POV-Ray : Newsgroups : povray.off-topic : Poles and zeroes (Or Invisible is Evil...) : Re: Poles and zeroes (Invisible IS Evil...) Server Time
3 Sep 2024 19:20:50 EDT (-0400)
  Re: Poles and zeroes (Invisible IS Evil...)  
From: Invisible
Date: 10 Sep 2010 10:54:35
Message: <4c8a46ab@news.povray.org>
>>> Next fun thing: Transforming from rectangular to polar coordinates. It's
>>> not as simple as you think it is.
>>
>
> What the whole arctangent thing? Oh, yeah... Thankfully most programming
> languages have a function called atan2 ;)
>
> Magnitude is simple to calculate, though. It's just the distance formula
> after all.

Actually, a complex log() will do it for you quite nicely. But that's 
not my point; my point is that if you just transform all the poles and 
zeros, the filter's response changes. The tricky part is transforming 
from the s-domain to the z-domain while still keeping approximately the 
same frequency response.

> I only wish I had this enthusiasm for mathematics when I was in school.
> It would have made my algebra, geometry and trig classes much more
> enjoyable.

Join the friggin' club! All we did in math classes at school was long 
division. Pages and pages and pages of it. No wonder kids grow up 
thinking that that's all there is to mathematics...

(Also, "hey, GET OFF MY LAWN!")

>> * If you place a pole and a zero on top of each other, mathematics says
>> they should cancel each other out.
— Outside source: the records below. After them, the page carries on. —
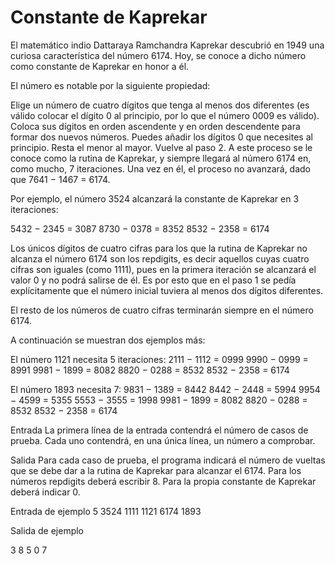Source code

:   # Constante de Kaprekar

  El matemático indio Dattaraya Ramchandra Kaprekar descubrió en 1949 una curiosa característica del número 6174. Hoy, se conoce a dicho número como constante de Kaprekar en honor a él.

  El número es notable por la siguiente propiedad:

  Elige un número de cuatro dígitos que tenga al menos dos diferentes (es válido colocar el dígito 0 al principio, por lo que el número 0009 es válido).
  Coloca sus dígitos en orden ascendente y en orden descendente para formar dos nuevos números. Puedes añadir los dígitos 0 que necesites al principio.
  Resta el menor al mayor.
  Vuelve al paso 2.
  A este proceso se le conoce como la rutina de Kaprekar, y siempre llegará al número 6174 en, como mucho, 7 iteraciones. Una vez en él, el proceso no avanzará, dado que 7641 − 1467 = 6174.

  Por ejemplo, el número 3524 alcanzará la constante de Kaprekar en 3 iteraciones:

  5432 − 2345 = 3087
  8730 − 0378 = 8352
  8532 − 2358 = 6174

  Los únicos dígitos de cuatro cifras para los que la rutina de Kaprekar no alcanza el número 6174 son los repdigits, es decir aquellos cuyas cuatro cifras son iguales (como 1111), pues en la primera iteración se alcanzará el valor 0 y no podrá salirse de él. Es por esto que en el paso 1 se pedía explícitamente que el número inicial tuviera al menos dos dígitos diferentes.

  El resto de los números de cuatro cifras terminarán siempre en el número 6174.

  A continuación se muestran dos ejemplos más:

  El número 1121 necesita 5 iteraciones:
  2111 − 1112 = 0999
  9990 − 0999 = 8991
  9981 − 1899 = 8082
  8820 − 0288 = 8532
  8532 − 2358 = 6174

  El número 1893 necesita 7:
  9831 − 1389 = 8442
  8442 − 2448 = 5994
  9954 − 4599 = 5355
  5553 − 3555 = 1998
  9981 − 1899 = 8082
  8820 − 0288 = 8532
  8532 − 2358 = 6174

  Entrada
  La primera línea de la entrada contendrá el número de casos de prueba. Cada uno contendrá, en una única línea, un número a comprobar.

  Salida
  Para cada caso de prueba, el programa indicará el número de vueltas que se debe dar a la rutina de Kaprekar para alcanzar el 6174. Para los números repdigits deberá escribir 8. Para la propia constante de Kaprekar deberá indicar 0.

  Entrada de ejemplo
  5
  3524
  1111
  1121
  6174
  1893
  
  Salida de ejemplo
 
  3
  8
  5
  0
  7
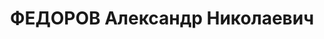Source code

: ---
title: ФЕДОРОВ Александр Николаевич
description: 'Род. в 1876, Киев, русский, обр.: среднее, б/п. Проживал: Московская
  обл., Кунцевский р-н, д. Мазилово, ул. Главная, д. 153. Старший консультант Московского
  треста ресторанов.

  Арестован 04.11.1936. Обв. в подготовке терактов. Приговор: ВК ВС СССР, 08.03.1937
  – ВМН. Расстрелян 09.03.1937, г.Москва.

  Реабилитирован ВК ВС СССР 08.09.1956'
---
In the real world, this doesn't work
>> at all! (It's called a pole-zero cancellation, and you want to stay the
>> hell away from it.)
>
> Ooh, Hmm... lets see: 0/0 .... would that be a big fat "NaN"?

If you try to run a filter with a pole and a zero on top of each other, 
what actually happens is that it's wildly unstable. The mathematics says 
the two could cancel out and give you a flat response, but in reality 
that's not what happens. (Regardless of what type of arithmetic you use 
- whether it has a concept of NaN or not.)

>> * An IIR filter is a feedback loop. Feedback magnifies rounding errors.
>> So after you design your filter, you may find that it doesn't actually
>> have the frequency response it's supposed to have. (Depending on whether
>> you use fixed-point or floating-point arithmetic, and at what precision.)
>
> Right. I was having a bit of fun with this exact fact the other day with
> Falstad's filter applet. I pushed the filter to the point where it would
> rounding error slowly crept in. It was interesting to listen to as it
> started as white noise, but occasional harmonics would sneak in and
> dance around. Eventually the program would give up, claiming
> instability. I'm not sure when the applet decides the filter is
> unstable, My guess is when a result is infinite or NaN that's it. You
> can't adjust gain on that, and it doesn't translate to a finite integer
> very well. I suppose you could clip....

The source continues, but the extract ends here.